Though invisible, its absence was felt instantly.
Her team faltered. The fiery windstorm weakened, its rotation slowing to a dying spiral.
The mountain of compressed gravity began to crumble, stones falling apart under their own weight.
The prismatic light scattered by the water mirrors dimmed, hundreds of rays fading into tens.
Their strength bled away with the Veil, and the CODA swarmed in response.
The team could only watch in despair as the air itself darkened.
And above it all, Reina began to sing.
Her voice rose acapella into the storm, faint at first, then soaring with impossible clarity.
“Neh’va serat, lo’rein thal,
Eru venai, sil’thar aniel.
Kaer’na torah, vi’el saen,
El’mira nox, thear’na eil.”
Each note vibrated through the air like thunder turned to prayer.
Lightning spiraled around her form as she ascended, slow and weightless, to the center of the sky.
Reina’s body began to glow, first a faint pulse, then blinding.
Thunder sigils spun wildly around her, overlapping in a storm of blue and white light. The air screamed as static warped into halos, each ring folding into the next until her silhouette vanished completely, swallowed by radiance.
Then, the world broke.
The storm unleashed all at one.
Lightning rained from the heavens, spears of white fire striking the ground with merciless precision. Each impact tore the earth apart; streets cracked open, rooftops exploded, and the air itself trembled under the fury.
Only one place remained untouched: the small circle where her squad stood, their voices flickering in disbelief.
Everything else burned.
Wooden home disintegrated in flashes of blue flame; metal cars twisted and melted. The CODA screamed — a chorus drowned by thunder — as the storm consumed them, vaporizing shadow into mist.
Even the Level 3s disintegrated mid-roar, their form erased before the echoes faded.
For a heartbeat, the sky turned white.
Then came silence.
When the light dimmed, nothing remained.
The village. The streets. The horde.
All gone.
Only scorched earth and rising steam marked where the world had once stood.
The squad’s earpieces crackled.
“CODA signal gone,” the Producer’s voice said, breathless. “Confirmed wipe… You girls did it.”
Up above, the sphere of light flickered once, then fractured.
A body began to fall.
“Reina!”
Emi’s voice broke through the static.

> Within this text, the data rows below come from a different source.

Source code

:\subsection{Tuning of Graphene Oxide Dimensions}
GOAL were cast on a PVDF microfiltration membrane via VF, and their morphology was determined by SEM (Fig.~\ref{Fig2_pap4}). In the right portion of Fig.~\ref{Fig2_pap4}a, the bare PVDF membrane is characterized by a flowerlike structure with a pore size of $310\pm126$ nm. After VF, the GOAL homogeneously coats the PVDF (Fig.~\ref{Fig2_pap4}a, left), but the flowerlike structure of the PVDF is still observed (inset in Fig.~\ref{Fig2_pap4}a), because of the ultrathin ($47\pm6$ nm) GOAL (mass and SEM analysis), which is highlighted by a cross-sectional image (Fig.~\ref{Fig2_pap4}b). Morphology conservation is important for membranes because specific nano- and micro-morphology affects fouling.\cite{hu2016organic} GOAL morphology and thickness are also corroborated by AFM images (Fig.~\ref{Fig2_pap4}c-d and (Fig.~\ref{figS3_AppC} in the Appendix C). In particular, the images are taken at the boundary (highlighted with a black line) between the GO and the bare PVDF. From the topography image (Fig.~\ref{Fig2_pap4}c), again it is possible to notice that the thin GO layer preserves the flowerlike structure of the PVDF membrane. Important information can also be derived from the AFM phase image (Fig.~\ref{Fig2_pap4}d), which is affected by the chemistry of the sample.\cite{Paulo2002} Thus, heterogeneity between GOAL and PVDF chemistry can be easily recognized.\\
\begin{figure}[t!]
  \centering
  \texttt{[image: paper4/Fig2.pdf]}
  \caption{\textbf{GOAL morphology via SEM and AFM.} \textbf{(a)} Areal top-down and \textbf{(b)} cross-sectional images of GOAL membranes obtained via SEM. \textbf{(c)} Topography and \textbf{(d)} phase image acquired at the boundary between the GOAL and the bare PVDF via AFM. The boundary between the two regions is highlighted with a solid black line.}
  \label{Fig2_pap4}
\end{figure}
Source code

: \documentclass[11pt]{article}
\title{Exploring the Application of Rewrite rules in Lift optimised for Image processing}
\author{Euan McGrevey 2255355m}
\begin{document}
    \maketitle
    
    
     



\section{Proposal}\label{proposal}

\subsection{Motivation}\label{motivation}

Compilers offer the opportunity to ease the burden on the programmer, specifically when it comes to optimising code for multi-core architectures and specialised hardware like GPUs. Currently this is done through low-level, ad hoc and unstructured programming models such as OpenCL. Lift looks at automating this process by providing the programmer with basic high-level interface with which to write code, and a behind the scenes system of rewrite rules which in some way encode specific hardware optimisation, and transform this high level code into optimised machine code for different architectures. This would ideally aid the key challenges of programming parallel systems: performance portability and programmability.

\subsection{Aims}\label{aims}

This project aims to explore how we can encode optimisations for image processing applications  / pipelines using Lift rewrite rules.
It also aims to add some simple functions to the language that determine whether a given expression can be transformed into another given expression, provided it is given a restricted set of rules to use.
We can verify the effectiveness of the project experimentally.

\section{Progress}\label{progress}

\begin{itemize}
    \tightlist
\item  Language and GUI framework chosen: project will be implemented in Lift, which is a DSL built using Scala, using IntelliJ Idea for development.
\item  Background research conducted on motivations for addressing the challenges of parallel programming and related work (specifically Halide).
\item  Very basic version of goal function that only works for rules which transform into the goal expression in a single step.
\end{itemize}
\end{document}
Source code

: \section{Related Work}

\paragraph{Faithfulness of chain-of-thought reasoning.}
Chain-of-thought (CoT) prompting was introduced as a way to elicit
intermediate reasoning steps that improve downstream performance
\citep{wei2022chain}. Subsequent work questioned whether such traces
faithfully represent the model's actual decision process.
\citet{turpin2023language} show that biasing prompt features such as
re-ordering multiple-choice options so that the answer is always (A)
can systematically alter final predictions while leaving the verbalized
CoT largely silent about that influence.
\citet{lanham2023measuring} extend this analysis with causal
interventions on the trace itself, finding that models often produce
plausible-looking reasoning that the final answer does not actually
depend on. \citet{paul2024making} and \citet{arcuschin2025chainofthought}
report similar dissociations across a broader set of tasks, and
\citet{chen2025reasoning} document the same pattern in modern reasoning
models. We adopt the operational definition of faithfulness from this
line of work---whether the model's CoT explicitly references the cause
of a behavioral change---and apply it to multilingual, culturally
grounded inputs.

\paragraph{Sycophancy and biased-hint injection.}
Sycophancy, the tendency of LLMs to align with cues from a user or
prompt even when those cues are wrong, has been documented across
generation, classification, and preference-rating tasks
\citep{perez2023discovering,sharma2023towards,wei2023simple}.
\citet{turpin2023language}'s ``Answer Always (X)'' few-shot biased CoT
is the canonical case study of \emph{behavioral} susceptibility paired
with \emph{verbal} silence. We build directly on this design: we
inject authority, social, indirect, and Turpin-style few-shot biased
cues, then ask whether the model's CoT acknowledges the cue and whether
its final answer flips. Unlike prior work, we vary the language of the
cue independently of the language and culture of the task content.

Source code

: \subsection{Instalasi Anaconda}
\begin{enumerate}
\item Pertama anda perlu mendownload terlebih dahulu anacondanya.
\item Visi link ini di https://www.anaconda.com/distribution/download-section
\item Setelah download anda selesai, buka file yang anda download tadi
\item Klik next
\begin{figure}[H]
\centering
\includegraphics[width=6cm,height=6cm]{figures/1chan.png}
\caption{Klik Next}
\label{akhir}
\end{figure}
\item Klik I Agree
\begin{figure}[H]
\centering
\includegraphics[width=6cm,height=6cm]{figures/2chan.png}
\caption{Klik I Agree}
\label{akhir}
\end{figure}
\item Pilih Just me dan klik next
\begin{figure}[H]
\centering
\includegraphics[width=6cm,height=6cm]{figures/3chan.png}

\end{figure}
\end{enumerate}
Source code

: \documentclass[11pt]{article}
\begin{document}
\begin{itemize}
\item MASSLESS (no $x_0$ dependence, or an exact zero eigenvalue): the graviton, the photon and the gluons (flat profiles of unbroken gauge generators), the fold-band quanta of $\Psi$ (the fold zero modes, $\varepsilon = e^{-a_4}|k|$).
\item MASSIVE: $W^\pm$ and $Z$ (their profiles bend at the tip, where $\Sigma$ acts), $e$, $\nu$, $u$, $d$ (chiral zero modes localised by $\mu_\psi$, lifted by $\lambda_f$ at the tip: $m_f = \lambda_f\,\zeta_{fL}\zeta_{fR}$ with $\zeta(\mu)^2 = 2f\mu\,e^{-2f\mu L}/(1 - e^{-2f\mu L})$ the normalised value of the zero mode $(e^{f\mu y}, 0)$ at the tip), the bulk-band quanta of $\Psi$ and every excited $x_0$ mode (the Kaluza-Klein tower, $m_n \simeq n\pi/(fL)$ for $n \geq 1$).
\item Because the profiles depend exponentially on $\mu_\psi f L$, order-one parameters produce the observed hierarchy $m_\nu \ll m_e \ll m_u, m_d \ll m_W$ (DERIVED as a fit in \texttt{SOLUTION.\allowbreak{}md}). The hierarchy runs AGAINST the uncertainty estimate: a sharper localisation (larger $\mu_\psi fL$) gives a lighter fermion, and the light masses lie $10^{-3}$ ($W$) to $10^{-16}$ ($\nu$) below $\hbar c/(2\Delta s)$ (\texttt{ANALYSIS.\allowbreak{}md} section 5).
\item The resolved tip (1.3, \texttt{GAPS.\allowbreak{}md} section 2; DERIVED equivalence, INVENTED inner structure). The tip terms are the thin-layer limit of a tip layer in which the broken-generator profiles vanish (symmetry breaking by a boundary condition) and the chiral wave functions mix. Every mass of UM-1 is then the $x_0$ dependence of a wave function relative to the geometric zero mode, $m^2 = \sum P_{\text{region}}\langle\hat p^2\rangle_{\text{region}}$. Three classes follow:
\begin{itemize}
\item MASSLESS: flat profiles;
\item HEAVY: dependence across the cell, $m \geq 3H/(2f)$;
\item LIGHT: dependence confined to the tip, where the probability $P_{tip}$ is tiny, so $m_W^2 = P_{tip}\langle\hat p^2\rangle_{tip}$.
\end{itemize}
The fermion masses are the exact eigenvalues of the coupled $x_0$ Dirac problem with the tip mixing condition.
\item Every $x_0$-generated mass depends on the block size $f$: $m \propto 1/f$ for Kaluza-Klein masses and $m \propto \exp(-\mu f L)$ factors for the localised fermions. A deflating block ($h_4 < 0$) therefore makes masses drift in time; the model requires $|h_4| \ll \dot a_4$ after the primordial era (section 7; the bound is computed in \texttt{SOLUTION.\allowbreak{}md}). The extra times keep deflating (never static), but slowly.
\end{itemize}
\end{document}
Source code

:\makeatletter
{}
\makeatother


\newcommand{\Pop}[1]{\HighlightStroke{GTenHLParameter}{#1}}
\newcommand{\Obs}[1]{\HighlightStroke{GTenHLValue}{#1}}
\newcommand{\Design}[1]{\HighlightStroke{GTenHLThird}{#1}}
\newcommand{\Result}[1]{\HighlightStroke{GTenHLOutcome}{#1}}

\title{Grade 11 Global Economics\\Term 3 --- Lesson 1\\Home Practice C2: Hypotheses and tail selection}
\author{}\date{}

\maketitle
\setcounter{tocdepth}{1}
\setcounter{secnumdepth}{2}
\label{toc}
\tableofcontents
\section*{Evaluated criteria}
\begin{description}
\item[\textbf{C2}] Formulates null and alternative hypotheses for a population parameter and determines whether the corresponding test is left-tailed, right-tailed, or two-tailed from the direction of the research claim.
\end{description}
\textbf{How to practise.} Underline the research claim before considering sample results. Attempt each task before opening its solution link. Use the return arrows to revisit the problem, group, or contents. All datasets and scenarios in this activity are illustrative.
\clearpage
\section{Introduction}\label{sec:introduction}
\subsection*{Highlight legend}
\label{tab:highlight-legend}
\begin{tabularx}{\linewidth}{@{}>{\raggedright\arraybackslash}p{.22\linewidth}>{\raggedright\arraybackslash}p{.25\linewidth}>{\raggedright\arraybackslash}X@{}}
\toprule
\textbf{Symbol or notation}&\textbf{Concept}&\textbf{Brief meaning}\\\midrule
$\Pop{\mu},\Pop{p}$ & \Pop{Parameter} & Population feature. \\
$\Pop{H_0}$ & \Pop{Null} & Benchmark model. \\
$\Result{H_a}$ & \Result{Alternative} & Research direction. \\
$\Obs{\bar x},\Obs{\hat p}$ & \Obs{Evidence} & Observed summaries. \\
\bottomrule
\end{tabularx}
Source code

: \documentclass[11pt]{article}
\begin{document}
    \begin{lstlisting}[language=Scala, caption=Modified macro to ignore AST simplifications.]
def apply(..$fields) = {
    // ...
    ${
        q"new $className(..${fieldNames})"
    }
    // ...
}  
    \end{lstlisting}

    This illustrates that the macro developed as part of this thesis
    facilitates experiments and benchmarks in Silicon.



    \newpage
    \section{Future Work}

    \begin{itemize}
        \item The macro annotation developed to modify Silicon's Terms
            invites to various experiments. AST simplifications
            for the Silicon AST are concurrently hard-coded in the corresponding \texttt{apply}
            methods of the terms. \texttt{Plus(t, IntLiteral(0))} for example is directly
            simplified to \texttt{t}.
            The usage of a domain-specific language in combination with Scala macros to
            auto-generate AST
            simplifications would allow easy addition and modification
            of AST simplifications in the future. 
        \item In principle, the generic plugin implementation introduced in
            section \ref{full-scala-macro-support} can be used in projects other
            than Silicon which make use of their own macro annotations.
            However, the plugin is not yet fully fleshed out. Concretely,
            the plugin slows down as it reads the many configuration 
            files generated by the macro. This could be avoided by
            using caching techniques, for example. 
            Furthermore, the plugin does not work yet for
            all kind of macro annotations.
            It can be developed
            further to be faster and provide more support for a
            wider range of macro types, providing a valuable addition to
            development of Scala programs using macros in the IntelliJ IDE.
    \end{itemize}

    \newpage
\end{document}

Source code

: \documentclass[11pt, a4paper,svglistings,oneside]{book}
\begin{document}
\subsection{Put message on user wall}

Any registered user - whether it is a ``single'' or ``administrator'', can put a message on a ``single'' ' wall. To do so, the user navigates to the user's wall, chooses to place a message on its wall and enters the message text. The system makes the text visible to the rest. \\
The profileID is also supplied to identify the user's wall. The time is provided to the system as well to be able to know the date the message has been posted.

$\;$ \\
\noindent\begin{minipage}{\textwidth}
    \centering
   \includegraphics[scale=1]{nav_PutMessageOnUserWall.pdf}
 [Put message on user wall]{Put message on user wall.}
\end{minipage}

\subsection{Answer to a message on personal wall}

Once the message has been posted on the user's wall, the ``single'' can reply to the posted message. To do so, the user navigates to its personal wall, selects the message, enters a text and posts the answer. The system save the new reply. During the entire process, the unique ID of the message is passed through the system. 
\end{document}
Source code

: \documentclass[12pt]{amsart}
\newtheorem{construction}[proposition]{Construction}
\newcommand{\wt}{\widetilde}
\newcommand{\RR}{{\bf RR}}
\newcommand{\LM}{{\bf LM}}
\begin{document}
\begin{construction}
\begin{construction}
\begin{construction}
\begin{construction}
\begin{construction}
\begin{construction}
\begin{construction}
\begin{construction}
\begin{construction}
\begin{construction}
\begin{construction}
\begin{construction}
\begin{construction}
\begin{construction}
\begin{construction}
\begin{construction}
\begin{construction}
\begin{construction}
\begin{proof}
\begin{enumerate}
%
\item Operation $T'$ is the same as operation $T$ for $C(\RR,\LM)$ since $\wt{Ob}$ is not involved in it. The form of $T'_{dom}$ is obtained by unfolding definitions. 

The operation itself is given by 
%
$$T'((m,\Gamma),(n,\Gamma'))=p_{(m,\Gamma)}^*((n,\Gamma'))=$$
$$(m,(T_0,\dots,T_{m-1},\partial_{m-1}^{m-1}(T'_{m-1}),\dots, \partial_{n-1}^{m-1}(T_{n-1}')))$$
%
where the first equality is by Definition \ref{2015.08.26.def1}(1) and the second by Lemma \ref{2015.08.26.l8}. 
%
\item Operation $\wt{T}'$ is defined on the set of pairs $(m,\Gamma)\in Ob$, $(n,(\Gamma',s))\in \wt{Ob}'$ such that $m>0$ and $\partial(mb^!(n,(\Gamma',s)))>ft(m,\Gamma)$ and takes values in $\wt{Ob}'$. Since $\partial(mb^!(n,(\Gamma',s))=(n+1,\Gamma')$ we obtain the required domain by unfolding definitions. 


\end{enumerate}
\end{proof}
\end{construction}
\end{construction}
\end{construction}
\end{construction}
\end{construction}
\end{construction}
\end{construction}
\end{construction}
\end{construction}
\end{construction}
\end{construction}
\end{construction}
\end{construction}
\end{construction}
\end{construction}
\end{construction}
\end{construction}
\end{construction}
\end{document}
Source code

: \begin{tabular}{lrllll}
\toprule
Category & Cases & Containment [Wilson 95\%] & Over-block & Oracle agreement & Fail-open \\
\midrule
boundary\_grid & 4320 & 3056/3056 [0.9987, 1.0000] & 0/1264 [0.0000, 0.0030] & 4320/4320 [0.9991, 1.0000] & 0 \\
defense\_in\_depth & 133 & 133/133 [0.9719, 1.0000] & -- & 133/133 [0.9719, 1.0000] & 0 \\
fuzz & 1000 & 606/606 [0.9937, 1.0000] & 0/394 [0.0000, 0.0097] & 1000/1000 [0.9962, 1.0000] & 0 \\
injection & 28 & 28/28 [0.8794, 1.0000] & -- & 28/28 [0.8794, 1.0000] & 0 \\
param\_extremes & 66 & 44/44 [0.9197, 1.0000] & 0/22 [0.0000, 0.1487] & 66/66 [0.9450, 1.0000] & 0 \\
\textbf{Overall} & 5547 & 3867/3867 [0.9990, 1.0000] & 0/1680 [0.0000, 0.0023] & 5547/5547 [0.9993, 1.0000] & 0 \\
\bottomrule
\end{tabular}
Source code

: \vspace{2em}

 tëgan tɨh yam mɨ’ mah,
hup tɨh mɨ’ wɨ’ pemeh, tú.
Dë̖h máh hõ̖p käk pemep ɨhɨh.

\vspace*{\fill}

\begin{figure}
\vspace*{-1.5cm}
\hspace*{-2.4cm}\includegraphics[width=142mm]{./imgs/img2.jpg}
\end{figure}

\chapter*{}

The girls moved in unison, their resonance still shaky but alive.
Sigils surfaced across the field, each color of light sparking to life as every Diva pouring what remained of her strength into saving their leader.
Water surged upward, forming a trembling cushion of liquid glass.
Gravitational fields inverted, pulling against the fall.
Wind spiraled beneath her, slowing the descent.
And from the ground, walls of stone rose to cradle the point of impact.
Reina struck the water barrier with a dull splash, her body limp, her uniform burned and blood-stained.
Before the ripples settled, Emiko was already running forward, D-Mic glowing weakly in her grip.
“Ars Aria: Lux Cantus.”
Light bloomed around her hands as she knelt beside Reina, trembling.
Golden sigils hovered above the wound, flickering faintly, trying to knit torn flesh and burned skin.
“Stay with us,” Emiko whispered.
“Please, Reina-senpai… stay with us.”
Nana pressed a trembling hand to her earpiece, forcing her voice steady.
“This is Tempesta unit—requested immediate medical response. Diva down, possibly critical. Coordinates transmitting now.”
Her tone was clipped and professional, but the faint shimmer of heat around her fingers betrayed the panic she fought to contain.
As Emiko’s sigil dimmed, the six Divas stood in the shadow of their own miracle, saved by a song that might never be sung again.